I love watching hockey. I’m a little sad that I’ve never actually played, but not by much. And being a self-professed nerd and geek, I’m naturally attracted to the statistics of hockey.
An aside: I am not to the point of being a statistician and analytics expert; I read the analytics articles on various hockey sites and I get lost.
For 20 years, I’ve been tracking various bits and pieces of hockey data in Excel. For the majority of the time, it was all manual entry with the performance line (W, L, OTL, etc.). Naturally, I could calculate points, max points possible, goals per game, points per game and so on.
But I needed more automation because manual entry is a thing of the past. After falling into Excel’s Get & Transform (twin to Power BI’s Power Query), automation began to take hold.
This is the base worksheet of my Excel workbook. Looks familiar to anyone who’s looked at league standings, regardless of sport.
Most of the cells are formulas. The highlighted columns would be the obvious choices for calculations, and those were ones I had for a long time already. Teams rarely change, and when they do, it’s monumental enough to where manual updates are going to be necessary.
Atlanta folding and moving to Winnipeg, changing names, conference, and division. The birth of Vegas. The division realignments of 2014.
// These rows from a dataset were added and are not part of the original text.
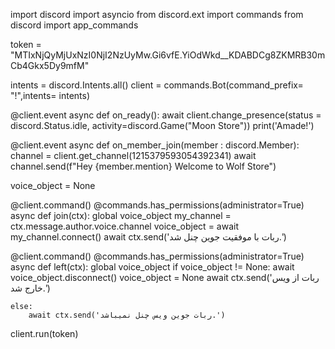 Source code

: import discord
import asyncio
from discord.ext import commands
from discord import app_commands

token = "MTIxNjQyMjUxNzI0NjI2NzUyMw.Gi6vfE.YiOdWkd__KDABDCg8ZKMRB30mCb4Gkx5Dy9mfM"

intents = discord.Intents.all()
client = commands.Bot(command_prefix= "!",intents= intents)

@client.event
async def on_ready():
    await client.change_presence(status = discord.Status.idle, activity=discord.Game("Moon Store"))
    print('Amade!')


@client.event
async def on_member_join(member : discord.Member):
    channel  = client.get_channel(1215379593054392341)
    await channel.send(f"Hey {member.mention} Welcome to Wolf Store")

voice_object = None


@client.command()
@commands.has_permissions(administrator=True)
async def join(ctx):
    global voice_object
    my_channel = ctx.message.author.voice.channel
    voice_object = await my_channel.connect()
    await ctx.send('ربات با موفقیت جوین چنل شد.')
    

@client.command()
@commands.has_permissions(administrator=True)
async def left(ctx):
    global voice_object
    if voice_object != None:
        await voice_object.disconnect()
        voice_object = None
        await ctx.send('ربات از ویس خارج شد.')
        
    else:
        await ctx.send('ربات جوین ویس چنل نمیباشد.')



client.run(token)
So columns A, B, and C are okay being manual (though I automated that as well; more below). But I was sick of manually updating the wins, losses, and OTLs. There HAD to be a better way. And yes, there is.
Enter Get & Transform. Details are in this link, so I won’t waste space explaining it here.
I created a reference worksheet to house the link to an online source that updates current year standings. Then, using G&T, I manipulated the source to output what I wanted.
The “Divisions” query in the left column is what I was mentioning. At the end of the workbook list, I have the teams, conference, and divisions laid out because the source I was using had those listed in a way that I couldn’t use. Using a merge, I pulled together the team names, conference, and division.
All the steps on the right are how I manipulated the original Web source to look how I wanted it. This resulted in the “live feed” worksheet.
Now that we’re out of Narnia (what I call the Get & Transform environment; if you’re curious why Narnia, come to a session I’m teaching on this topic), I can use it on the detailed worksheet.
In each of the result columns, I’m using a VLOOKUP:
I should be using an INDEX/MATCH to get away from so much dependence on VLOOKUP. I’ll probably get there next season.
What I haven’t figured out yet, though, is how to label playoff position. Since the NHL rules are a little more complex than just “top 8 teams in each conference get in,” I haven’t figured out how to capture those sorting rules in a formulaic manner. Maybe next season for that, too!
I was reading the recap of the Red Wings – Blackhawks game of last night (3/6/20). Wings won 2-1, and this line in the article struck me as notable.
Chicago is last in the Central Division despite having a winning record and its point total doubled Detroit’s entering the game.
That piqued my curiosity. I looked in my standings sheet, and sure enough, the Blackhawks are 31-29-8 but rank last in the division and out of the playoff picture.
That indicates that the Central is the strongest division in the league. Visually, I’m guessing that Atlantic is the weakest division, then (based on the performance of Detroit and Ottawa). But how do I verify that?
Let’s look at averages for the divisions.
The formula here uses AVERAGEIF. AVERAGEIF will grab the cells that you need based on certain criteria. In this case, I wanted to calculate the average of all cells in the source if the reference matched. The reference I’m using is the division abbreviation in the first column, which matches the division values in Column C of my standings table.
For each of the W-L-OL-ROW cells, if the division matches, average those values. For the wins cell, the formula is =AVERAGEIF($C$2:$H$32,$U17,$E$2:$E$32)
$C$2:$H$32 is the absolute reference covering the columns from division through ROW, and of course, 2 through 32 refer to the individual team rows.
$U17 is the absolute column within this averages table that contains the reference division. 17 is a relative notation because when I copy/paste this formula to the other cells, I want the rows to change accordingly but not the column so I can continue to reference the division.
E$2:E$32 is the range of the values I want averaged, based on the reference division. The column is relative while the rows are absolute. Since the W-L-OL-ROW is in the same order in the standings as well as in my averages table, I can accept Excel adjusting the columns in the formula automatically.
Now I can confirm that, based on average points earned by teams per division, Central is the strongest division with 79.29 points and Atlantic is weakest with 71.75 points.
There are some cube functions also in Excel where I could probably pull the teams by division, combine the new table with the average then plot them visually, but I’ll probably do that next season as well.
Why Does Any of This Matter?
Seems like a total waste of time since I’m not up to the caliber of hockey analytics people like TSN’s Travis Yost or the analysts being hired by NHL teams directly now. But it does feed my curiosity by putting the data that I want to see in one spot without having to click everywhere on the Internet.
It also serves as practice, learning new functions and how they behave. Then I can put that to better use on the job. So what starts as hockey stats can become analytical methods for student data.